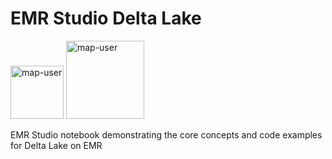 # EMR Studio Delta Lake

<img width="85" alt="map-user" src="https://img.shields.io/badge/views-075-green"> <img width="125" alt="map-user" src="https://img.shields.io/badge/unique visits-037-green">

EMR Studio notebook demonstrating the core concepts and code examples for Delta Lake on EMR
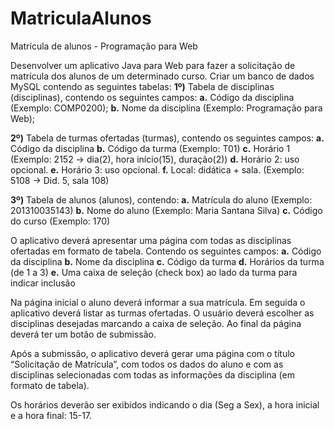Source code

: # MatriculaAlunos
Matrícula de alunos - Programação para Web

Desenvolver um aplicativo Java para Web para fazer a solicitação de matrícula dos alunos de um determinado curso. Criar um banco de dados MySQL contendo as seguintes tabelas:
**1º)** Tabela de disciplinas (disciplinas), contendo os seguintes campos:
**a.** Código da disciplina (Exemplo: COMP0200);
**b.** Nome da disciplina (Exemplo: Programação para Web);

**2º)** Tabela de turmas ofertadas (turmas), contendo os seguintes campos: 
**a.** Código da disciplina
**b.** Código da turma (Exemplo: T01)
**c.** Horário 1 (Exemplo: 2152 -> dia(2), hora início(15), duração(2))
**d.** Horário 2: uso opcional.
**e.** Horário 3: uso opcional.
**f.** Local: didática + sala. (Exemplo: 5108 -> Did. 5, sala 108)

**3º)** Tabela de alunos (alunos), contendo:
**a.** Matrícula do aluno (Exemplo: 201310035143)
**b.** Nome do aluno (Exemplo: Maria Santana Silva)
**c.** Código do curso (Exemplo: 170)


O aplicativo deverá apresentar uma página com todas as disciplinas ofertadas em formato de tabela. Contendo os seguintes campos:
**a.** Código da disciplina
**b.** Nome da disciplina
**c.** Código da turma
**d.** Horários da turma (de 1 a 3)
**e.** Uma caixa de seleção (check box) ao lado da turma para indicar inclusão

Na página inicial o aluno deverá informar a sua matrícula. Em seguida o aplicativo deverá listar as turmas ofertadas. O usuário deverá escolher as disciplinas desejadas marcando a caixa de
seleção. Ao final da página deverá ter um botão de submissão.

Após a submissão, o aplicativo deverá gerar uma página com o título “Solicitação de Matrícula”, com todos os dados do aluno e com as disciplinas selecionadas com todas as informações da
disciplina (em formato de tabela).

Os horários deverão ser exibidos indicando o dia (Seg a Sex), a hora inicial e a hora final: 15-17.
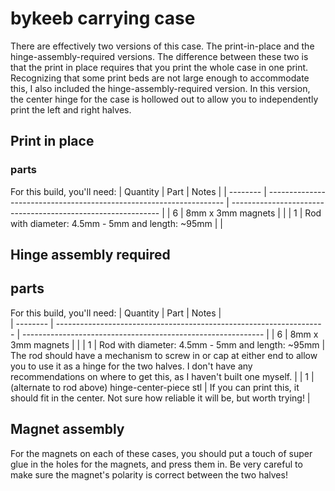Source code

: # bykeeb carrying case

There are effectively two versions of this case. The print-in-place and the hinge-assembly-required versions. The difference between these two is that the print in place requires that you print the whole case in one print. Recognizing that some print beds are not large enough to accommodate this, I also included the hinge-assembly-required version. In this version, the center hinge for the case is hollowed out to allow you to independently print the left and right halves.

## Print in place

### parts

For this build, you'll need:
| Quantity | Part                                                                | Notes                                                        |
| -------- | ------------------------------------------------------------------- | ------------------------------------------------------------ |
| 6        | 8mm x 3mm magnets                                                   |                                                              |
| 1        | Rod with diameter: 4.5mm - 5mm and length: ~95mm                    |                                                              |

## Hinge assembly required

## parts

For this build, you'll need:
| Quantity | Part                                                                | Notes                                                        |                       
| -------- | ------------------------------------------------------------------- | ------------------------------------------------------------ |
| 6        | 8mm x 3mm magnets                                                   |                                                              |
| 1        | Rod with diameter: 4.5mm - 5mm and length: ~95mm                    | The rod should have a mechanism to screw in or cap at either end to allow you to use it as a hinge for the two halves. I don't have any recommendations on where to get this, as I haven't built one myself. |
| 1        | (alternate to rod above) hinge-center-piece stl                     | If you can print this, it should fit in the center. Not sure how reliable it will be, but worth trying! |

## Magnet assembly

For the magnets on each of these cases, you should put a touch of super glue in the holes for the magnets, and press them in. Be very careful to make sure the magnet's polarity is correct between the two halves!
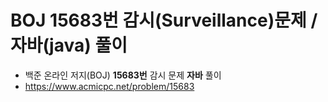 # BOJ 15683번 감시(Surveillance)문제 / 자바(java) 풀이
- 백준 온라인 저지(BOJ) <b>15683번</b> 감시 문제 <b>자바</b> 풀이
- https://www.acmicpc.net/problem/15683
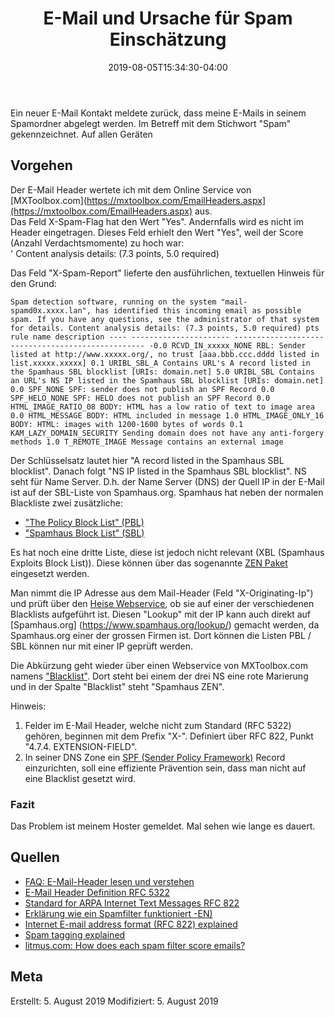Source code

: ﻿---
title: "E-Mail und Ursache für Spam Einschätzung"
date: 2019-08-05T15:34:30-04:00
categories:
  - netzwerk
tags:
  - email
  - sicherheit
---

Ein neuer E-Mail Kontakt meldete zurück, dass meine E-Mails in seinem Spamordner abgelegt werden. Im Betreff mit dem Stichwort "Spam" gekennzeichnet. Auf allen Geräten

## Vorgehen

Der E-Mail Header wertete ich mit dem Online Service von [MXToolbox.com](https://mxtoolbox.com/EmailHeaders.aspx](https://mxtoolbox.com/EmailHeaders.aspx) aus.  
Das Feld X-Spam-Flag hat den Wert "Yes". Andernfalls wird es nicht im Header eingetragen. Dieses Feld erhielt den Wert "Yes", weil der Score (Anzahl Verdachtsmomente) zu hoch war:  
' Content analysis details: (7.3 points, 5.0 required)  

Das Feld "X-Spam-Report" lieferte den ausführlichen, textuellen Hinweis für den Grund:  

``
Spam detection software, running on the system "mail-spamd0x.xxxx.lan", has identified this incoming email as possible spam. If you have any questions, see the administrator of that system for details. Content analysis details: (7.3 points, 5.0 required) pts rule name description ---- ---------------------- -------------------------------------------------- -0.0 RCVD_IN_xxxxx_NONE RBL: Sender listed at http://www.xxxxx.org/, no trust [aaa.bbb.ccc.dddd listed in list.xxxxx.xxxxx] 0.1 URIBL_SBL_A Contains URL's A record listed in the Spamhaus SBL blocklist [URIs: domain.net] 5.0 URIBL_SBL Contains an URL's NS IP listed in the Spamhaus SBL blocklist [URIs: domain.net] 0.0 SPF_NONE SPF: sender does not publish an SPF Record 0.0 SPF_HELO_NONE SPF: HELO does not publish an SPF Record 0.0 HTML_IMAGE_RATIO_08 BODY: HTML has a low ratio of text to image area 0.0 HTML_MESSAGE BODY: HTML included in message 1.0 HTML_IMAGE_ONLY_16 BODY: HTML: images with 1200-1600 bytes of words 0.1 KAM_LAZY_DOMAIN_SECURITY Sending domain does not have any anti-forgery methods 1.0 T_REMOTE_IMAGE Message contains an external image 
`` 

Der Schlüsselsatz lautet hier "A record listed in the Spamhaus SBL blocklist". Danach folgt "NS IP listed in the Spamhaus SBL blocklist". NS seht für Name Server. D.h. der Name Server (DNS) der Quell IP in der E-Mail ist auf der SBL-Liste von Spamhaus.org. Spamhaus hat neben der normalen Blackliste zwei zusätzliche:  
* ["The Policy Block List" (PBL)](https://www.spamhaus.org/pbl/)  
* ["Spamhaus Block List" (SBL)](https://www.spamhaus.org/sbl/)  

Es hat noch eine dritte Liste, diese ist jedoch nicht relevant (XBL (Spamhaus Exploits Block List)). Diese können über das sogenannte [ZEN Paket](https://www.spamhaus.org/zen/) eingesetzt werden.  

Man nimmt die IP Adresse aus dem Mail-Header (Feld "X-Originating-Ip") und prüft über den [Heise Webservice](https://www.heise.de/netze/tools/spam-listen/), ob sie auf einer der verschiedenen Blacklists aufgeführt ist. Diesen "Lookup" mit der IP kann auch direkt auf [Spamhaus.org] (https://www.spamhaus.org/lookup/) gemacht werden, da Spamhaus.org einer der grossen Firmen ist. Dort können die Listen PBL / SBL können nur mit einer IP geprüft werden.  

Die Abkürzung geht wieder über einen Webservice von MXToolbox.com namens ["Blacklist"](https://mxtoolbox.com/blacklists.aspx). Dort steht bei einem der drei NS eine rote Marierung und in der Spalte "Blacklist" steht "Spamhaus ZEN". 

Hinweis:  
1. Felder im E-Mail Header, welche nicht zum Standard (RFC 5322) gehören, beginnen mit dem Prefix "X-". Definiert über RFC 822, Punkt  "4.7.4.  EXTENSION-FIELD".  
2. In seiner DNS Zone ein [SPF (Sender Policy Framework)](https://de.wikipedia.org/wiki/Sender_Policy_Framework) Record einzurichten, soll eine effiziente Prävention sein, dass man nicht auf eine Blacklist gesetzt wird.

### Fazit

Das Problem ist meinem Hoster gemeldet. Mal sehen wie lange es dauert.


## Quellen

* [FAQ: E-Mail-Header lesen und verstehen](https://th-h.de/net/usenet/faqs/headerfaq/)
* [E-Mail Header Definition RFC 5322](https://tools.ietf.org/html/rfc5322)
* [Standard for ARPA Internet Text Messages RFC 822](https://tools.ietf.org/html/rfc822)
* [Erklärung wie ein Spamfilter funktioniert -EN)](https://campus.barracuda.com/product/cloudgenfirewall/doc/48202698/spam-filter/)
* [Internet E-mail address format (RFC 822) explained ](http://jkorpela.fi/rfc/822addr.html)
* [Spam tagging explained](https://community.jisc.ac.uk/library/janet-services-documentation/spam-tagging-explained)
* [litmus.com: How does each spam filter score emails?](https://help.litmus.com/article/205-how-does-each-spam-filter-score-emails)  

## Meta

Erstellt:		5. August 2019
Modifiziert:	5. August 2019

THE PROBLEM. In the records above, copy exactly everything from the line that has "worth trying! |" down to the line that has "# BOJ 15683번", both ends included, and leave out the pictures.

FINAL ANSWER.
| 1        | (alternate to rod above) hinge-center-piece stl                     | If you can print this, it should fit in the center. Not sure how reliable it will be, but worth trying! |

## Magnet assembly

For the magnets on each of these cases, you should put a touch of super glue in the holes for the magnets, and press them in. Be very careful to make sure the magnet's polarity is correct between the two halves!
 # BOJ 15683번 감시(Surveillance)문제 / 자바(java) 풀이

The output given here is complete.